El Vivo-Dito es un movimiento artístico conceptual desarrollado por el artista argentino (1931-1965), que consiste en señalar con el dedo objetos, personas o situaciones en el espacio urbano, convirtiéndolos en obras de arte sin modificarlos. El término "Vivo-Dito" deriva de "vivo", relacionado con la vivencia, y "dito", que hace referencia al acto de señalar con el dedo. Esta práctica se basa en la idea de que la obra ya existe, y solo se necesita señalarla para que adquiera valor artístico.
La primera acción de Vivo-Dito tuvo lugar el 12 de marzo de 1962 en París, donde Greco señaló al artista argentino Alberto Heredia en la calle. Posteriormente, en Génova, Italia, el 24 de julio de 1962, Greco redactó y publicó el Manifiesto Dito dell´Arte Vivo, un texto que define el arte vivo como "la aventura de lo real" y como una forma de contemplación y comunicación directa con la realidad cotidiana, sin premeditación ni transformación. El manifiesto enfatiza la necesidad de contacto directo con elementos vivos como el movimiento, el tiempo, la gente, los olores y los rumores.
Greco extendió sus intervenciones a múltiples ciudades, incluyendo Roma, Madrid, Piedralaves (un pueblo de Ávila, España), Venecia, Nueva York y Barcelona.

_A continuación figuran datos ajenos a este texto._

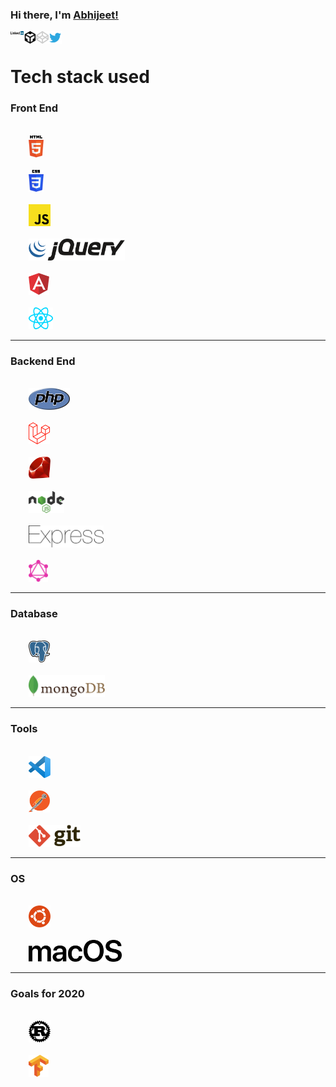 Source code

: ### Hi there, I'm [Abhijeet!](https://dev.to/devabhijeet)

<div align="left">
	<p>
		<a href="https://www.linkedin.com/in/dev-abhijeet-yadav/">
		  <img align="left" alt="Abhijeet Yadav | LinkedIn" width="21px" src="https://raw.githubusercontent.com/devAbhijeet/devAbhijeet/master/assets/linkedin.svg" />
		</a>
	</p>
	<p>
		<a href="https://codesandbox.io/u/devAbhijeet">
			<img align="left" alt="Abhijeet Yadav | CodeSandbox" width="20px" src="https://raw.githubusercontent.com/devAbhijeet/devAbhijeet/master/assets/codesandbox.svg" />
		</a>
	</p>
	<p>
		<a href="https://codepen.io/dev_abhijeet">
			<img align="left" alt="Abhijeet Yadav | codepen" width="20px" src="https://raw.githubusercontent.com/devAbhijeet/devAbhijeet/master/assets/codepen.svg" />
		</a>
	</p>
	<p>
		<a href="https://twitter.com/dev_abhijeet">
		  <img align="left" alt="Abhijeet Yadav | Twitter" width="21px" src="https://raw.githubusercontent.com/devAbhijeet/devAbhijeet/master/assets/twitter.svg" />
		</a>
	</p>
</div>

<br>

# Tech stack used

### Front End
<code>
	<img height="35" src="https://raw.githubusercontent.com/devAbhijeet/devAbhijeet/master/assets/html-5.svg">
</code>
<code>
	<img height="35" src="https://raw.githubusercontent.com/devAbhijeet/devAbhijeet/master/assets/css-3.svg">
</code>
<code>
	<img height="35" src="https://raw.githubusercontent.com/devAbhijeet/devAbhijeet/master/assets/javascript.svg">
</code>
<code>
	<img height="35" src="https://raw.githubusercontent.com/devAbhijeet/devAbhijeet/master/assets/jquery.svg">
</code>
<code>
	<img height="35" src="https://raw.githubusercontent.com/devAbhijeet/devAbhijeet/master/assets/angular.svg">
</code>
<code>
	<img height="35" src="https://raw.githubusercontent.com/devAbhijeet/devAbhijeet/master/assets/react.svg">
</code>
<hr>

### Backend End
<code>
	<img height="35" src="https://raw.githubusercontent.com/devAbhijeet/devAbhijeet/master/assets/php.svg">
</code>
<code>
	<img height="35" src="https://raw.githubusercontent.com/devAbhijeet/devAbhijeet/master/assets/laravel.svg">
</code>
<code>
	<img height="35" src="https://raw.githubusercontent.com/devAbhijeet/devAbhijeet/master/assets/ruby.svg">
</code>
<code>
	<img height="35" src="https://raw.githubusercontent.com/devAbhijeet/devAbhijeet/master/assets/nodejs.svg">
</code>
<code>
	<img height="35" src="https://raw.githubusercontent.com/devAbhijeet/devAbhijeet/master/assets/express.svg">
</code>
<code>
	<img height="35" src="https://raw.githubusercontent.com/devAbhijeet/devAbhijeet/master/assets/graphql.svg">
</code>
<hr>

### Database
<code>
	<img height="35" src="https://raw.githubusercontent.com/devAbhijeet/devAbhijeet/master/assets/postgresql.svg">
</code>
<code>
	<img height="35" src="https://raw.githubusercontent.com/devAbhijeet/devAbhijeet/master/assets/mongodb.svg">
</code>
<hr>

### Tools
<code>
	<img height="35" src="https://raw.githubusercontent.com/devAbhijeet/devAbhijeet/master/assets/vs-code.svg">
</code>
<code>
	<img height="35" src="https://raw.githubusercontent.com/devAbhijeet/devAbhijeet/master/assets/postman.svg">
</code>
<code>
	<img height="35" src="https://raw.githubusercontent.com/devAbhijeet/devAbhijeet/master/assets/git.svg">
</code>
<hr>

### OS
<code>
	<img height="35" src="https://raw.githubusercontent.com/devAbhijeet/devAbhijeet/master/assets/ubuntu.svg">
</code>
<code>
	<img height="35" src="https://raw.githubusercontent.com/devAbhijeet/devAbhijeet/master/assets/macOS.svg">
</code>
<hr>

### Goals for 2020
<code>
	<img height="35" src="https://raw.githubusercontent.com/devAbhijeet/devAbhijeet/master/assets/rust.svg">
</code>
<code>
	<img height="35" src="https://raw.githubusercontent.com/devAbhijeet/devAbhijeet/master/assets/tensorflow.svg">
</code>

En Piedralaves, en 1963, realizó una de sus acciones más emblemáticas: envolvió todo el pueblo con un gran rollo de papel higiénico que él mismo había ido extendiendo y llenando con dibujos, cartas, anécdotas y textos, convirtiéndolo en el "Gran Rollo Manifiesto del Arte Vivo-Dito". En este pueblo, también hizo que los habitantes sostuvieran carteles con frases como "Esto es un Alberto Greco" o "Obra de arte señalada por Alberto Greco", provocando una intervención política y social.

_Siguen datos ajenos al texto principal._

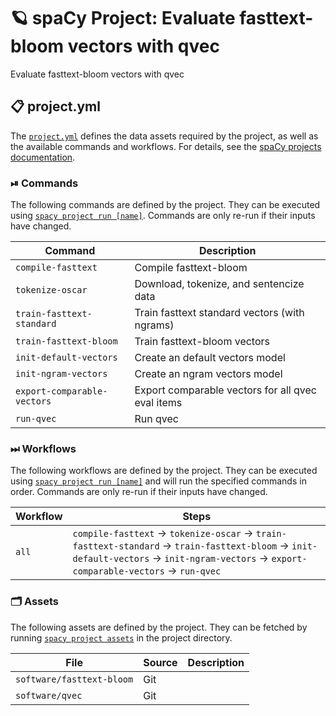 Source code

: <!-- SPACY PROJECT: AUTO-GENERATED DOCS START (do not remove) -->

# 🪐 spaCy Project: Evaluate fasttext-bloom vectors with qvec

Evaluate fasttext-bloom vectors with qvec

## 📋 project.yml

The [`project.yml`](project.yml) defines the data assets required by the
project, as well as the available commands and workflows. For details, see the
[spaCy projects documentation](https://spacy.io/usage/projects).

### ⏯ Commands

The following commands are defined by the project. They
can be executed using [`spacy project run [name]`](https://spacy.io/api/cli#project-run).
Commands are only re-run if their inputs have changed.

| Command | Description |
| --- | --- |
| `compile-fasttext` | Compile fasttext-bloom |
| `tokenize-oscar` | Download, tokenize, and sentencize data |
| `train-fasttext-standard` | Train fasttext standard vectors (with ngrams) |
| `train-fasttext-bloom` | Train fasttext-bloom vectors |
| `init-default-vectors` | Create an default vectors model |
| `init-ngram-vectors` | Create an ngram vectors model |
| `export-comparable-vectors` | Export comparable vectors for all qvec eval items |
| `run-qvec` | Run qvec |

### ⏭ Workflows

The following workflows are defined by the project. They
can be executed using [`spacy project run [name]`](https://spacy.io/api/cli#project-run)
and will run the specified commands in order. Commands are only re-run if their
inputs have changed.

| Workflow | Steps |
| --- | --- |
| `all` | `compile-fasttext` &rarr; `tokenize-oscar` &rarr; `train-fasttext-standard` &rarr; `train-fasttext-bloom` &rarr; `init-default-vectors` &rarr; `init-ngram-vectors` &rarr; `export-comparable-vectors` &rarr; `run-qvec` |

### 🗂 Assets

The following assets are defined by the project. They can
be fetched by running [`spacy project assets`](https://spacy.io/api/cli#project-assets)
in the project directory.

| File | Source | Description |
| --- | --- | --- |
| `software/fasttext-bloom` | Git |  |
| `software/qvec` | Git |  |

<!-- SPACY PROJECT: AUTO-GENERATED DOCS END (do not remove) -->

En 1964, Greco viajó a Nueva York, donde realizó su obra Rifa Vivo-Dito 1965 en la estación Grand Central, una especie de sorteo en el que colocó alrededor de 80 obras de otros artistas en cajones de la estación y vendió las llaves. Este acto, junto con su acción en la Bienal de Venecia de 1962, donde liberó ratas vivas al paso del presidente italiano Antonio Segni, generó escándalo y lo obligó a trasladarse a Roma.
El Vivo-Dito se considera una de las primeras manifestaciones del conceptualismo latinoamericano, anticipando la desmaterialización del arte y la idea de que el arte puede existir fuera de la galería y del objeto físico. Greco, que también era poeta y escritor, usó las acciones del Vivo-Dito como una táctica para negar la posibilidad de la obra de arte como objeto a crear, y para unir definitivamente el arte con la vida.